In their argument for why the Civil War-era ban should be Arizona’s chief abortion law, the justices relied heavily on a legislative intent clause added to the 2022 law’s underlying bill that explicitly stated it doesn’t repeal any other laws that came before it — specifically the 1864 law. 

In her motion to reconsider, Mayes argued that the justices had undermined decades of legal precedent and their own judicial record by using sources other than the plain text of the laws to build their argument. The legislative intent clause isn’t a part of state law. Deviating from standard interpretation practices, Mayes warned, would have devastating consequences for future court cases. 

“It is not about ‘a cosmic search for legislative intent’ because ‘the words of a statute are the only thing to which the legislature agreed,’” Solicitor General Joshua Bendor wrote on behalf of Mayes. “A faithful application of this Court’s long-standing principles of statutory interpretation requires that the pursuit to understand the meaning of (the 15-week ban) begin — and end — with its plain language.” 

While the justices in the majority defended their search for legislative intent elsewhere by asserting that the 15-week law is vague because it didn’t explain how it fit with the 1864 near-total ban that came before it, Mayes argued that its meaning is perfectly clear. Based on a plain reading of its text, according to Mayes, the law was crafted to regulate abortions, not virtually ban all of them. 

Mayes’ arguments appeared to be compatible with the criticism of the court’s ruling in the dissenting opinion. In it, Vice Chief Justice Ann Timmer, joined by Chief Justice Robert Brutinel, disagreed with the majority’s premise that the 15-week law is vague, saying that the text is unambiguous. 

“The statute says what it means and means what it says… There is no room for misunderstanding,” Timmer wrote.

But the rejection of Mayes’ motion to reconsider was issued with the approval of all six judges. 

In an emailed statement, Mayes’ spokesman Richie Taylor said the attorney general disagrees with the court’s decision and that her office will continue looking into every legal avenue to prevent the 1864 law from taking effect. He added that, because the court has yet to issue a final mandate in the case, in part due to the delay caused by Mayes’ motion, the reimplementation of the 1864 law has been pushed back two more weeks to June 27. 

The case is likely to see future litigation, as the state Supreme Court charged a lower court with considering constitutional arguments made by reproductive rights advocates. 

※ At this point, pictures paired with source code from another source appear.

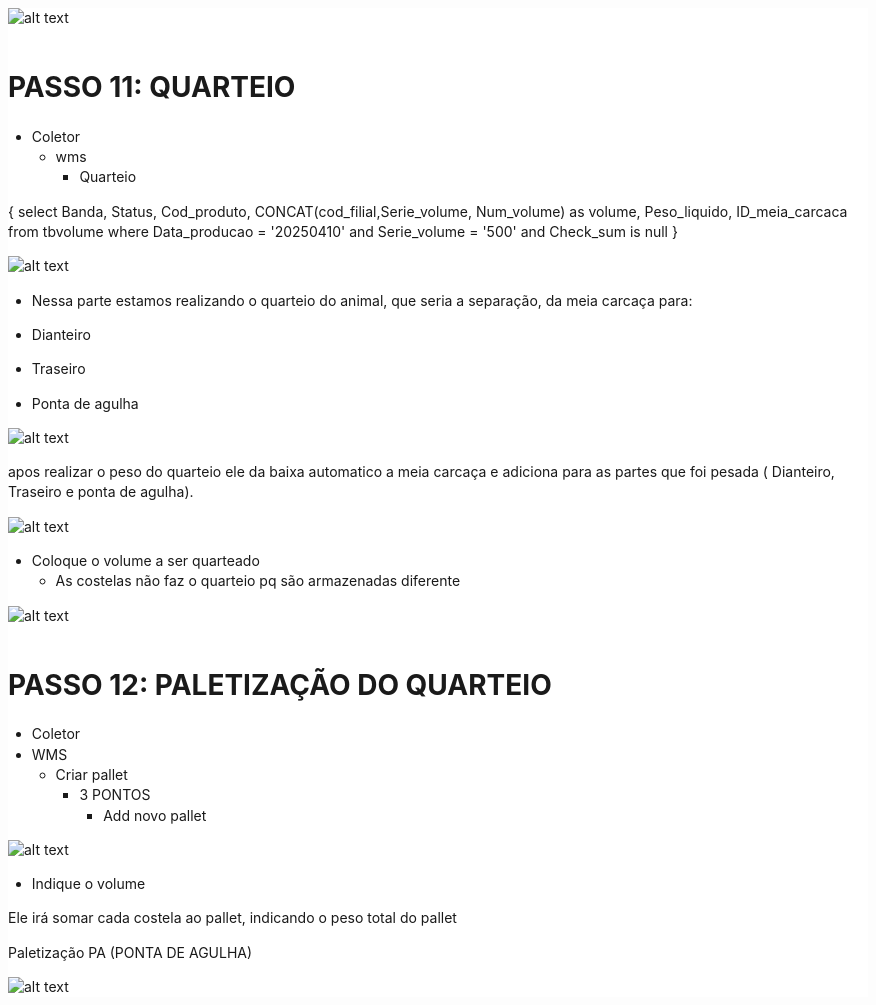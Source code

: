 ![alt text](image-53.png)

# PASSO 11: QUARTEIO

- Coletor
  - wms
    - Quarteio

{ select  Banda, Status, Cod_produto, CONCAT(cod_filial,Serie_volume, Num_volume) as volume, Peso_liquido, ID_meia_carcaca from tbvolume
where Data_producao = '20250410'
and Serie_volume = '500'
and Check_sum is null }

![alt text](image-56.png)

- Nessa parte estamos realizando o quarteio do animal, que seria a separação, da meia carcaça para:

- Dianteiro
- Traseiro
- Ponta de agulha

![alt text](image-57.png)

apos realizar o peso do quarteio ele da baixa automatico a meia carcaça e adiciona para as partes que foi pesada ( Dianteiro, Traseiro e ponta de agulha).

![alt text](image-58.png)

- Coloque o volume a ser quarteado
  - As costelas não faz o quarteio pq são armazenadas diferente

![alt text](image-59.png)


# PASSO 12: PALETIZAÇÃO DO QUARTEIO
 
- Coletor 
 - WMS
   - Criar pallet
     - 3 PONTOS
       - Add novo pallet

![alt text](image-60.png)

- Indique o volume

Ele irá somar cada costela ao pallet, indicando o peso total do pallet

Paletização PA (PONTA DE AGULHA)

![alt text](image-61.png)
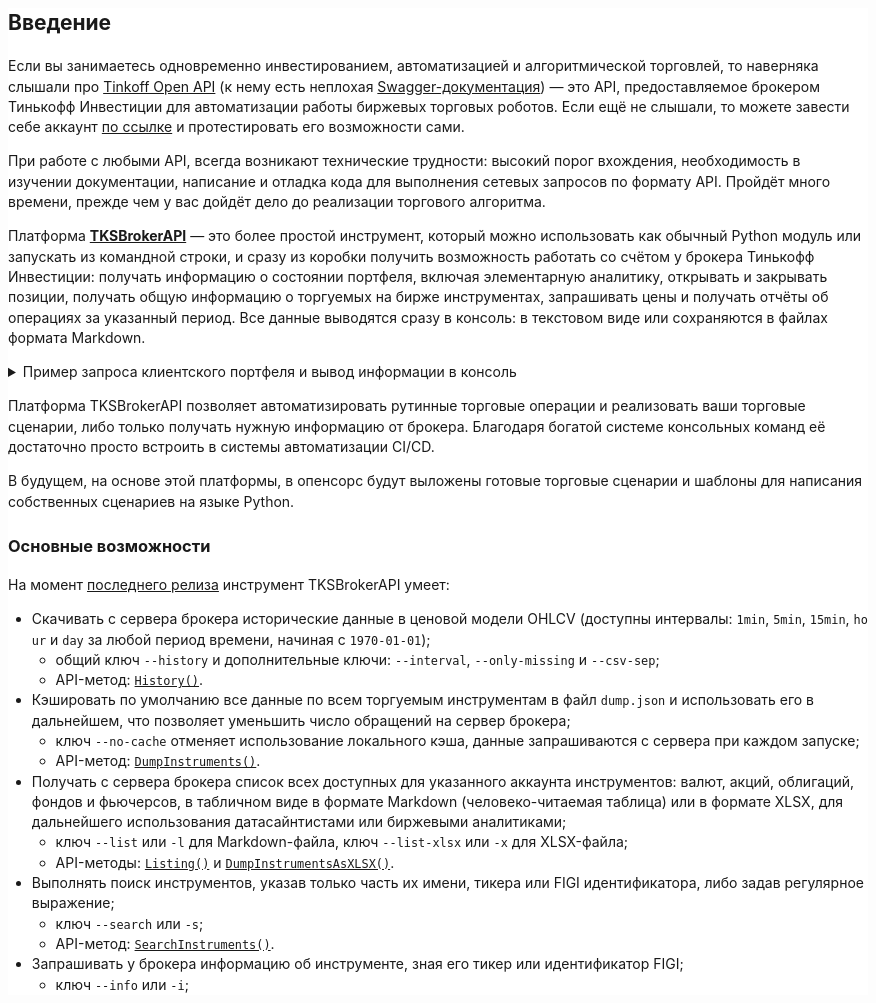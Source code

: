 
## Введение

Если вы занимаетесь одновременно инвестированием, автоматизацией и алгоритмической торговлей, то наверняка слышали про [Tinkoff Open API](https://tinkoff.github.io/investAPI/) (к нему есть неплохая [Swagger-документация](https://tinkoff.github.io/investAPI/swagger-ui/)) — это API, предоставляемое брокером Тинькофф Инвестиции для автоматизации работы биржевых торговых роботов. Если ещё не слышали, то можете завести себе аккаунт [по ссылке](https://tinkoff.ru/sl/AaX1Et1omnH) и протестировать его возможности сами.

При работе с любыми API, всегда возникают технические трудности: высокий порог вхождения, необходимость в изучении документации, написание и отладка кода для выполнения сетевых запросов по формату API. Пройдёт много времени, прежде чем у вас дойдёт дело до реализации торгового алгоритма.

Платформа **[TKSBrokerAPI](https://github.com/Tim55667757/TKSBrokerAPI)** — это более простой инструмент, который можно использовать как обычный Python модуль или запускать из командной строки, и сразу из коробки получить возможность работать со счётом у брокера Тинькофф Инвестиции: получать информацию о состоянии портфеля, включая элементарную аналитику, открывать и закрывать позиции, получать общую информацию о торгуемых на бирже инструментах, запрашивать цены и получать отчёты об операциях за указанный период. Все данные выводятся сразу в консоль: в текстовом виде или сохраняются в файлах формата Markdown.

<details><summary>Пример запроса клиентского портфеля и вывод информации в консоль</summary></details>

Платформа TKSBrokerAPI позволяет автоматизировать рутинные торговые операции и реализовать ваши торговые сценарии, либо только получать нужную информацию от брокера. Благодаря богатой системе консольных команд её достаточно просто встроить в системы автоматизации CI/CD.

В будущем, на основе этой платформы, в опенсорс будут выложены готовые торговые сценарии и шаблоны для написания собственных сценариев на языке Python.

### Основные возможности

На момент [последнего релиза](https://pypi.org/project/tksbrokerapi/) инструмент TKSBrokerAPI умеет:

- Скачивать с сервера брокера исторические данные в ценовой модели OHLCV (доступны интервалы: `1min`, `5min`, `15min`, `hour` и `day` за любой период времени, начиная с `1970-01-01`);
  - общий ключ `--history` и дополнительные ключи: `--interval`, `--only-missing` и `--csv-sep`;
  - API-метод: [`History()`](https://tim55667757.github.io/TKSBrokerAPI/docs/tksbrokerapi/TKSBrokerAPI.html#TinkoffBrokerServer.History).
- Кэшировать по умолчанию все данные по всем торгуемым инструментам в файл `dump.json` и использовать его в дальнейшем, что позволяет уменьшить число обращений на сервер брокера;
  - ключ `--no-cache` отменяет использование локального кэша, данные запрашиваются с сервера при каждом запуске;
  - API-метод: [`DumpInstruments()`](https://tim55667757.github.io/TKSBrokerAPI/docs/tksbrokerapi/TKSBrokerAPI.html#TinkoffBrokerServer.DumpInstruments).
- Получать с сервера брокера список всех доступных для указанного аккаунта инструментов: валют, акций, облигаций, фондов и фьючерсов, в табличном виде в формате Markdown (человеко-читаемая таблица) или в формате XLSX, для дальнейшего использования датасайнтистами или биржевыми аналитиками;
  - ключ `--list` или `-l` для Markdown-файла, ключ `--list-xlsx` или `-x` для XLSX-файла;
  - API-методы: [`Listing()`](https://tim55667757.github.io/TKSBrokerAPI/docs/tksbrokerapi/TKSBrokerAPI.html#TinkoffBrokerServer.Listing) и [`DumpInstrumentsAsXLSX()`](https://tim55667757.github.io/TKSBrokerAPI/docs/tksbrokerapi/TKSBrokerAPI.html#TinkoffBrokerServer.DumpInstrumentsAsXLSX).
- Выполнять поиск инструментов, указав только часть их имени, тикера или FIGI идентификатора, либо задав регулярное выражение;
  - ключ `--search` или `-s`;
  - API-метод: [`SearchInstruments()`](https://tim55667757.github.io/TKSBrokerAPI/docs/tksbrokerapi/TKSBrokerAPI.html#TinkoffBrokerServer.SearchInstruments).
- Запрашивать у брокера информацию об инструменте, зная его тикер или идентификатор FIGI;
  - ключ `--info` или `-i`;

And an effort in the Arizona legislature to repeal the Civil War-era law is underway, though that isn’t expected to become effective until months after the near-total abortion ban is reimplemented. For now, abortion rights advocates are seeking to delay the law until the November election, when Arizona voters are likely to decide the legality of abortion care via the Arizona Abortion Access Act, which would enshrine the procedure as a right in the state constitution.